Given information: Begin

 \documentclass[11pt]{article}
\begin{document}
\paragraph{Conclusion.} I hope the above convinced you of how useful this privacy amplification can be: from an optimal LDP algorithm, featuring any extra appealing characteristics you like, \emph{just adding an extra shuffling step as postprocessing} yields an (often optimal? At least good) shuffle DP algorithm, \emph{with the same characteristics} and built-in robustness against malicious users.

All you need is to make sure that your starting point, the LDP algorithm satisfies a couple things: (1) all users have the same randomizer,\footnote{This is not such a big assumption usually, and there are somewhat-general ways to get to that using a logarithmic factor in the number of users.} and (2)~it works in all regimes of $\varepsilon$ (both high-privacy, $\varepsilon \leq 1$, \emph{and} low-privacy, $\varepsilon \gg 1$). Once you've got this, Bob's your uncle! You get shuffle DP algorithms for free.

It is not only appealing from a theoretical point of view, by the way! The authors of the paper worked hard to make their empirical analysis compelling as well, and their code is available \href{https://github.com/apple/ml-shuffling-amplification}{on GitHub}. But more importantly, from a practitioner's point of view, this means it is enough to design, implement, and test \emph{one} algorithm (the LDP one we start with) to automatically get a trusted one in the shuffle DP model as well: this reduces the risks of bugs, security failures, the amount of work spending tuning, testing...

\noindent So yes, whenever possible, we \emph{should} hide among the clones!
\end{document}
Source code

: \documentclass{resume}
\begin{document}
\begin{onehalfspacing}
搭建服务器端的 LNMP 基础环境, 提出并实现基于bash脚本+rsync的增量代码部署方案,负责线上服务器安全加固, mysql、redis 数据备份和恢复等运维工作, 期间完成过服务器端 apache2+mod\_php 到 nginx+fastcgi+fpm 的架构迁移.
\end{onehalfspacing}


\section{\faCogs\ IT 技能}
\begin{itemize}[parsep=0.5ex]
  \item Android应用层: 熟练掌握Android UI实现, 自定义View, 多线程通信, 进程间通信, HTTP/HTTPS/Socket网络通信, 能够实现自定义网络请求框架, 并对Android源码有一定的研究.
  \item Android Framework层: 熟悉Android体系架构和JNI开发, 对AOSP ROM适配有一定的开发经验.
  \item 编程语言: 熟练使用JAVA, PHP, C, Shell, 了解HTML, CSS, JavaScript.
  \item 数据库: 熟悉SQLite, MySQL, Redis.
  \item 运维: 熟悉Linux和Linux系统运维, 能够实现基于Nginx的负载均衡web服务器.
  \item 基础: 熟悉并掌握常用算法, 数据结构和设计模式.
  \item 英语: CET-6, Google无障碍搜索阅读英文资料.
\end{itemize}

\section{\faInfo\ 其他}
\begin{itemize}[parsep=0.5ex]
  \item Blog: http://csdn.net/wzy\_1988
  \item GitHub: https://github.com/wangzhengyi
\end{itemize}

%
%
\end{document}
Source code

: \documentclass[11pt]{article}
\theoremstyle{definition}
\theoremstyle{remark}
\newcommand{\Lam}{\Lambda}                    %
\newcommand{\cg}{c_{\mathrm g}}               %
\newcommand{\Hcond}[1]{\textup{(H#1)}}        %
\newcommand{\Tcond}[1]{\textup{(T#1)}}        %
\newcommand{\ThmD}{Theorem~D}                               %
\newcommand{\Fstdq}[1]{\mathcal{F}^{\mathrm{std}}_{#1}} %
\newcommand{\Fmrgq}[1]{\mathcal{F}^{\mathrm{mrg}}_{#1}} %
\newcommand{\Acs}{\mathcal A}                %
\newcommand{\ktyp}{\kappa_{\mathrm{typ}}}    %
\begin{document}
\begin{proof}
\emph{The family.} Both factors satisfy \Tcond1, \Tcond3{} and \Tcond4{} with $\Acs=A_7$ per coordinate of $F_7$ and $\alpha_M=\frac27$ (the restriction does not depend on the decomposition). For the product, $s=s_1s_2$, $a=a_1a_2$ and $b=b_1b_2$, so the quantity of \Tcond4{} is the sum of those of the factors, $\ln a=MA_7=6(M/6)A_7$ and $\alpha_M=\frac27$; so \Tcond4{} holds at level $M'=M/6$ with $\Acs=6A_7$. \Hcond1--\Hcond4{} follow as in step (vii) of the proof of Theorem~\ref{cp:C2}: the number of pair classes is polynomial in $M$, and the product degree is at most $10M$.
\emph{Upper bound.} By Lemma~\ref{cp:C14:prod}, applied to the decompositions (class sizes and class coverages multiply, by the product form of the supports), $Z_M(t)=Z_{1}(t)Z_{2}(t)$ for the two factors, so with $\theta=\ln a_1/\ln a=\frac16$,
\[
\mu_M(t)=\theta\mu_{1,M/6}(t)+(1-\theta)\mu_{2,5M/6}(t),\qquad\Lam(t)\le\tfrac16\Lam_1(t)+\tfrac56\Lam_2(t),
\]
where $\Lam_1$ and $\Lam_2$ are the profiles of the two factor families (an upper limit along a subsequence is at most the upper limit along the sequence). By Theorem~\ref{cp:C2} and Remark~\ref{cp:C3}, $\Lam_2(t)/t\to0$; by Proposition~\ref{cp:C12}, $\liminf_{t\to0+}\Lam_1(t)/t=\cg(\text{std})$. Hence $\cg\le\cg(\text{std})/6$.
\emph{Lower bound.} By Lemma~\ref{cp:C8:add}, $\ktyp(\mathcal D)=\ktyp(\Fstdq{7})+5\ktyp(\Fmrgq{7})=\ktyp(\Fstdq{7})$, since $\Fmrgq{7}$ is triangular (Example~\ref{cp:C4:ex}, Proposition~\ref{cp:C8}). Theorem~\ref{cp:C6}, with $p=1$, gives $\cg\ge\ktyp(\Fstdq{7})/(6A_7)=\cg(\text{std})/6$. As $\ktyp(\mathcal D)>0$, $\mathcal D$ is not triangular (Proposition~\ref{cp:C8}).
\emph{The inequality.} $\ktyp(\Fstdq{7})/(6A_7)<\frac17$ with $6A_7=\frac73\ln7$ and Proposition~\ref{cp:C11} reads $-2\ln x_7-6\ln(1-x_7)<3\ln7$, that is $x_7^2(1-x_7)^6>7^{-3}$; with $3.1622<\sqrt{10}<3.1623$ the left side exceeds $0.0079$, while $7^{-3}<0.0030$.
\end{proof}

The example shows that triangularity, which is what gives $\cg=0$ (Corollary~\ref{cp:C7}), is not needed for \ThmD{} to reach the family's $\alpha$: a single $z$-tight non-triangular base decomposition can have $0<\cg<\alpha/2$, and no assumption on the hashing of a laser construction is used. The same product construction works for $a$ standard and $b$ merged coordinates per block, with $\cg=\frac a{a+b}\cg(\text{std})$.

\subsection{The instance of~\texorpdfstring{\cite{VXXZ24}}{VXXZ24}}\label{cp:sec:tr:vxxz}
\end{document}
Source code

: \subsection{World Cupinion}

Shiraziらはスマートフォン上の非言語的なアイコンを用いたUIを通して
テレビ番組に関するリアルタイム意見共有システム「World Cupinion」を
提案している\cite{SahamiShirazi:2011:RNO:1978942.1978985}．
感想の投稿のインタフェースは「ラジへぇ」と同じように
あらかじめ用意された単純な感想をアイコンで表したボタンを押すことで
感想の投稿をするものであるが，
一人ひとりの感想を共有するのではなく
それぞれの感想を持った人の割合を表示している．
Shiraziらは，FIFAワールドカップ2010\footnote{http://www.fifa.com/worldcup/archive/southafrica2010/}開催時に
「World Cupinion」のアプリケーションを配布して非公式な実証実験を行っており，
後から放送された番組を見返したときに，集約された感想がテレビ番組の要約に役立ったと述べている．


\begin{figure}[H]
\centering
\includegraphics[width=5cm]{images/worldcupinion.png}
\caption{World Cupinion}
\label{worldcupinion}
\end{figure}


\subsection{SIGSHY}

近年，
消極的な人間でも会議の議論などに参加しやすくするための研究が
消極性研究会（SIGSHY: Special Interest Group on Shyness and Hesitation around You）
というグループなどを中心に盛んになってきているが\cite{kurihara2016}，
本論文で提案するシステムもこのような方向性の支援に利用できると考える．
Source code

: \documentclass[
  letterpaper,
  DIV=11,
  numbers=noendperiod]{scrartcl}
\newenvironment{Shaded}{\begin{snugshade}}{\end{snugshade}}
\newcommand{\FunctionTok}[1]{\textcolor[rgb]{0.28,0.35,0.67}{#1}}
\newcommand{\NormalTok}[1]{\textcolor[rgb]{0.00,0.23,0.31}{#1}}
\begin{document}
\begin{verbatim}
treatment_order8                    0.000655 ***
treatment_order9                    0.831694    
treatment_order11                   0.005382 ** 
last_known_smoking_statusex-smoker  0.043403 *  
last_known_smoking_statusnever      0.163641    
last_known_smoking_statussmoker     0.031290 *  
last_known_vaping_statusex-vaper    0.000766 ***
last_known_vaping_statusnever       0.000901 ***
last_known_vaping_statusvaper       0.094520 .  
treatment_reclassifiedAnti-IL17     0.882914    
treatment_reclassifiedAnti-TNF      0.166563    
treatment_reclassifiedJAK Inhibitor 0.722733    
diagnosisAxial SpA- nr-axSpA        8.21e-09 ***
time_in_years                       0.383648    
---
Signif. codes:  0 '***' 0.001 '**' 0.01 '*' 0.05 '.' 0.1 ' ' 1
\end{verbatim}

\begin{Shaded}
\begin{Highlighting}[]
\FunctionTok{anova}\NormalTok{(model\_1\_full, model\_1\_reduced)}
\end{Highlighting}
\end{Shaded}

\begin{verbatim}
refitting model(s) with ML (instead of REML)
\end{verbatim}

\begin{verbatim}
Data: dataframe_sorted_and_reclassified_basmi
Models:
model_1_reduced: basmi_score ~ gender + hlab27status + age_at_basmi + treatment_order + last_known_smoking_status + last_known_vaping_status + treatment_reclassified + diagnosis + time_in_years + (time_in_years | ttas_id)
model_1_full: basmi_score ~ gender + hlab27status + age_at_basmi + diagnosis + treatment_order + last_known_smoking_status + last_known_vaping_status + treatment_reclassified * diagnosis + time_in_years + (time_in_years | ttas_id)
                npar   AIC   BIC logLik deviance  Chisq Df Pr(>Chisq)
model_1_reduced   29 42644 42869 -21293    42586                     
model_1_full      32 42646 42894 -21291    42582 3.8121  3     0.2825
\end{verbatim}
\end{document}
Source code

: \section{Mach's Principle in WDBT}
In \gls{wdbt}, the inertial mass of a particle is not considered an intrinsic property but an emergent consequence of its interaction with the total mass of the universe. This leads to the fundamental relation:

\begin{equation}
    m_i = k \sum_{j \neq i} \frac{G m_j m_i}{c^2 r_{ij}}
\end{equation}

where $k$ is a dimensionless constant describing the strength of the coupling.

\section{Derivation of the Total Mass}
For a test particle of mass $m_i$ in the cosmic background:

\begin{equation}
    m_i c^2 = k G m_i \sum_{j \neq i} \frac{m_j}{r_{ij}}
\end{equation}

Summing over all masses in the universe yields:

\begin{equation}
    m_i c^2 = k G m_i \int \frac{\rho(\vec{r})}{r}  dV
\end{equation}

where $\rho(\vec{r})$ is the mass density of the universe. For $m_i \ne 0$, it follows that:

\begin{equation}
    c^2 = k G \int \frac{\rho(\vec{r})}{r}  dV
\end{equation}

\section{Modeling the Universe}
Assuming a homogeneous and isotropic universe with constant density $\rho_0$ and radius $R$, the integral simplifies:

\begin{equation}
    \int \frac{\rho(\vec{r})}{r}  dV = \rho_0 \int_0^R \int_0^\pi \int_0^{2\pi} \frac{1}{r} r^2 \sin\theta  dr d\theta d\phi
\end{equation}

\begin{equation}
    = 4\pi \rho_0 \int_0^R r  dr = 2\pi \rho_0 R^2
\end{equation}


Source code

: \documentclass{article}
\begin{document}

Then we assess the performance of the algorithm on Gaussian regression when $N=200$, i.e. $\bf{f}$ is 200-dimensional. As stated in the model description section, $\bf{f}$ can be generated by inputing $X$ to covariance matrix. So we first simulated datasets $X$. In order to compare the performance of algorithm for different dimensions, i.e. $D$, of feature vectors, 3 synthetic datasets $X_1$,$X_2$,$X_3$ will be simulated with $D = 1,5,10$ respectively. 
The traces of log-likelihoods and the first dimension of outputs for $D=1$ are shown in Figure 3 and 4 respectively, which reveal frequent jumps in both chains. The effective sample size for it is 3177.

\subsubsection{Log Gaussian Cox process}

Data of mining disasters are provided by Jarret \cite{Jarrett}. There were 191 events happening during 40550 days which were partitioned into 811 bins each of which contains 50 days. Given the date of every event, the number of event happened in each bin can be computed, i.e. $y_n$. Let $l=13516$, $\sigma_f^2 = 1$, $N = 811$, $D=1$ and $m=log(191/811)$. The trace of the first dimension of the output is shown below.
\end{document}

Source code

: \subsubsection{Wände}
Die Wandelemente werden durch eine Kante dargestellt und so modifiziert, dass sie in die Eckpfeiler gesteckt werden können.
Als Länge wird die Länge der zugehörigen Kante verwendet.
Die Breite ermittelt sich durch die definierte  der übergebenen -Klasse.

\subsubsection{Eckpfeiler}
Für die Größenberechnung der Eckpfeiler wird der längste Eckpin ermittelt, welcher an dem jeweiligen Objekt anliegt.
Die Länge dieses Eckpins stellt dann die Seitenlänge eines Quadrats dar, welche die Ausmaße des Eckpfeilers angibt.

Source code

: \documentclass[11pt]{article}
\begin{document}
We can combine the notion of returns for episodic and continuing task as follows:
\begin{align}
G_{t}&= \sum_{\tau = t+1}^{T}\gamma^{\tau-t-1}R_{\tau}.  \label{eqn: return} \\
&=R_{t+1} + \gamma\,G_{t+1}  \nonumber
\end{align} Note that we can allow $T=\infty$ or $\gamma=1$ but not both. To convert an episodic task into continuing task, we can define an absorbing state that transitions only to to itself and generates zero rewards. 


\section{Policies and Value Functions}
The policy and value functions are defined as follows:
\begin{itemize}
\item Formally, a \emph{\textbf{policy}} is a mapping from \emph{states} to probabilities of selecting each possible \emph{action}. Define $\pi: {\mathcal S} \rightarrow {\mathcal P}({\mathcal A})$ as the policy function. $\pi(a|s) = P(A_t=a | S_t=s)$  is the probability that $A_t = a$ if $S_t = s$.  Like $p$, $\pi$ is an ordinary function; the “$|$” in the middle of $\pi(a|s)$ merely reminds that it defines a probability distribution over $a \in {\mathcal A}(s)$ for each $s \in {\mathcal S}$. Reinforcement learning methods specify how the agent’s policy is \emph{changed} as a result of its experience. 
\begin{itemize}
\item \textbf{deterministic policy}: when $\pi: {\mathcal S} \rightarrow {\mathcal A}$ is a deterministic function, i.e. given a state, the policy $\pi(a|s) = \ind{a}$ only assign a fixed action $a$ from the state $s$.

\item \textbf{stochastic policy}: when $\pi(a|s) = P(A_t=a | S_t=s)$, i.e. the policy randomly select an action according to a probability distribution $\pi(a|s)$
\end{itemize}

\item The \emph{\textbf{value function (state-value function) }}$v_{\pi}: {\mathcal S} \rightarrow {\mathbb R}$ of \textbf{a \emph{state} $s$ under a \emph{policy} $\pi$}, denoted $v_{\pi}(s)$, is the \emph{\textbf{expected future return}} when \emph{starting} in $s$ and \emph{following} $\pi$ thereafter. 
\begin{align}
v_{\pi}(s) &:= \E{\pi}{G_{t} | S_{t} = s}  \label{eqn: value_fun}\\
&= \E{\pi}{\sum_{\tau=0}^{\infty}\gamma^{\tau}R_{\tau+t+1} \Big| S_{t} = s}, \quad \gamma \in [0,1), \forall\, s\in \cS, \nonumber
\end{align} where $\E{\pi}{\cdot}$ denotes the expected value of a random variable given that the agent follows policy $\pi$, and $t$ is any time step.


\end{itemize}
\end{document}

Given information: End

» Instructions for the task
Count each line of the entries that holds the word "yields", then state the total and nothing more.

» Task solution
2